O PAD foi instaurado em 27 de janeiro deste ano e, segundo a publicação, visa apurar faltas injustificadas do ex-deputado. Além disso, Eduardo Bolsonaro está morando nos Estados Unidos desde fevereiro de 2025, o que complica o cumprimento de eventual intimação e medidas administrativas. Em fevereiro, ele já havia sido afastado da função, com a PF exigindo a entrega da carteira funcional e da arma de fogo que o acompanhavam na delegacia de Angra dos Reis.
A defesa do ex-parlamentar sustenta que houve perseguição por parte de setores da Justiça, o que o levou a deixar o Brasil. Além do PAD, ele também responde a uma acusação de coação no curso de processo em razão de sua atuação nos EUA contra autoridades brasileiras. Esses elementos aparecem no andamento do caso e ajudam a moldar o cenário em que Eduardo Bolsonaro se encontra, com o distanciamento físico do Brasil e a busca por regularizar sua situação perante a Polícia Federal.
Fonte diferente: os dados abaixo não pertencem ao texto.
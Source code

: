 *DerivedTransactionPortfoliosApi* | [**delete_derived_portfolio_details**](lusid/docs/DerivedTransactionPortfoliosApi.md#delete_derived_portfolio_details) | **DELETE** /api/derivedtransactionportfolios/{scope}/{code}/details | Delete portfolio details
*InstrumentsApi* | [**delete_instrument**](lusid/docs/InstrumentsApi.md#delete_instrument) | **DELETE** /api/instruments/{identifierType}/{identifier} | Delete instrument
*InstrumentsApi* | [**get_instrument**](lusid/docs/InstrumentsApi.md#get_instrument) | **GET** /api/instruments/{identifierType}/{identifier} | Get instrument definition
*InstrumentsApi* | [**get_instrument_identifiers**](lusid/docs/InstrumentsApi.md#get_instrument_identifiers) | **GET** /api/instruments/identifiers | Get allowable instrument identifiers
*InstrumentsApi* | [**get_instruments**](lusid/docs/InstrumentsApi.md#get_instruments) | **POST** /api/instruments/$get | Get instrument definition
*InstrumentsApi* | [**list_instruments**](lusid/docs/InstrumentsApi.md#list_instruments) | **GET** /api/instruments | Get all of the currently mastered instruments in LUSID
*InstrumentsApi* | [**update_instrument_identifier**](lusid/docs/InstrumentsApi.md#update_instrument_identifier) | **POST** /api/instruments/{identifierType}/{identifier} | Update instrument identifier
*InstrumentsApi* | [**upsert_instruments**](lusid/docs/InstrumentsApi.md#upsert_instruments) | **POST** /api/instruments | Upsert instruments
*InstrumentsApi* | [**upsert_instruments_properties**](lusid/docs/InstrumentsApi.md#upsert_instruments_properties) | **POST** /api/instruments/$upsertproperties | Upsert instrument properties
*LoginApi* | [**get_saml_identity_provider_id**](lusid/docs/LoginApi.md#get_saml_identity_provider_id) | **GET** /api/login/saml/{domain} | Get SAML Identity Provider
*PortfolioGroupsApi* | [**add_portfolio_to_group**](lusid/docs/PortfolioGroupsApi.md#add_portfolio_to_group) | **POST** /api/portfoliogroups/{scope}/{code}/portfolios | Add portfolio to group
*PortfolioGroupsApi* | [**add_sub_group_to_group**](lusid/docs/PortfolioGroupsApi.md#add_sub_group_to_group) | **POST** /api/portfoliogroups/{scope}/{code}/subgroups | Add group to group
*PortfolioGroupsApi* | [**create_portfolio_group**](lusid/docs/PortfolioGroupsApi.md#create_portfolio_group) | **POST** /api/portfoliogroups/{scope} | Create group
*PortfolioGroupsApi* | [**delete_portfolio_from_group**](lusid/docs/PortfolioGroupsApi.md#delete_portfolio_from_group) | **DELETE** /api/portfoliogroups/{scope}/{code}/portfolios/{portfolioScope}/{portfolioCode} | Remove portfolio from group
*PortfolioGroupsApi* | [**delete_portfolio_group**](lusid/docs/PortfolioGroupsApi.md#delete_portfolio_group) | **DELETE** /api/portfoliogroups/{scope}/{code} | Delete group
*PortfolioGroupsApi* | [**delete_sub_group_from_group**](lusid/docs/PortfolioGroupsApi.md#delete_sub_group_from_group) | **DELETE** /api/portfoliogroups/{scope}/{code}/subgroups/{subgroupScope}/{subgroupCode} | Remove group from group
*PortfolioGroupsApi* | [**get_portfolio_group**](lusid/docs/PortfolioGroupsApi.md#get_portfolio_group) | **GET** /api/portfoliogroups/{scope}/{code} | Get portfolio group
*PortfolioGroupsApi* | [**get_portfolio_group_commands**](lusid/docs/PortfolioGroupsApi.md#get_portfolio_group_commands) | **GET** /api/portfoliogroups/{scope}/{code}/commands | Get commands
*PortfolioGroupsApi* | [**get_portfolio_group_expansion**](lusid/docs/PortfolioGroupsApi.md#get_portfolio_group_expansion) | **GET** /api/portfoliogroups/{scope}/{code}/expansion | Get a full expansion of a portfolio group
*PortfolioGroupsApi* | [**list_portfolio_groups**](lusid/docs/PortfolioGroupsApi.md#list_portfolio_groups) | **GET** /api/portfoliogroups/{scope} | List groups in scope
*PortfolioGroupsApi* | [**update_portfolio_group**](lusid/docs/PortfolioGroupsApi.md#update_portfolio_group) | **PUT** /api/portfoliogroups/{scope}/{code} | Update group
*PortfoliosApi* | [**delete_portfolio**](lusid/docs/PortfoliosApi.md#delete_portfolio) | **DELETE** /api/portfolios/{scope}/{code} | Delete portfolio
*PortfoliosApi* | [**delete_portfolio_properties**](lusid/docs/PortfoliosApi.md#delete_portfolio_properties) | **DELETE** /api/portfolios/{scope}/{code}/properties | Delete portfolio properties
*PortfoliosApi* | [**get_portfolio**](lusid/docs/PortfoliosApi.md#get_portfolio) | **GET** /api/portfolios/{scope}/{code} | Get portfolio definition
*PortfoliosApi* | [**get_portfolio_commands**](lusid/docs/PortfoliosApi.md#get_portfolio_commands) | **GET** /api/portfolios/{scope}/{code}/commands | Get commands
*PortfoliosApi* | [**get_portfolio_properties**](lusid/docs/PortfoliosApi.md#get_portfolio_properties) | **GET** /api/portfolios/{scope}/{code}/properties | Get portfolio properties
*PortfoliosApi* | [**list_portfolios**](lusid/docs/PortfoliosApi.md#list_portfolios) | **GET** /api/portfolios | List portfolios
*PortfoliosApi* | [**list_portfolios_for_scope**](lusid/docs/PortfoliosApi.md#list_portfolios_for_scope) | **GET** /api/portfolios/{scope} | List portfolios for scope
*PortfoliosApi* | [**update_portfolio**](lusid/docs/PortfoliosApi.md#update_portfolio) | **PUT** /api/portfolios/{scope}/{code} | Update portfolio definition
A situação de Eduardo Bolsonaro se insere na trajetória pública do ex-deputado, que marcou presença no cenário político brasileiro como integrante da família que lidera o atual governo. O fato de estar no exterior e responder a um processo interno da PF reforça a complexidade de lidar com questões disciplinares envolvendo membros da esfera pública, especialmente quando há acentuado escrutínio sobre a atuação de autoridades ligadas à família presidencial. O PAD, por sua vez, mostra que a PF mantém o procedimento formal para apurar condutas consideradas inadequadas para o cargo, independentemente de residência ou localização geográfica.
Este caso também abre espaço para debates sobre a atuação de ex-deputados em cargos ou funções fora do Brasil, bem como sobre os mecanismos de notificação e o andamento de processos disciplinares quando o destinatário reside no exterior. Enquanto Eduardo Bolsonaro aguarda a defesa, a PF avança com os tramites legais, mantendo a documentação de citação e as respectivas instruções para o cumprimento das próximas etapas do PAD, com ênfase na legalidade e no devido processo. A repercussão pública envolve tanto aliados quanto opositores da família governante, ampliando o foco sobre as relações entre autoridades, Justiça e política.
Meta descrição: Ex-deputado Eduardo Bolsonaro (PL) deverá se defender em 15 dias em PAD da Polícia Federal que apura abandono de cargo de escrivão em Angra dos Reis (RJ); ele está nos EUA desde 2025 e a PF já o afastou, exigindo a entrega de carteira funcional e arma. Acompanhe os passos do caso e seus impactos.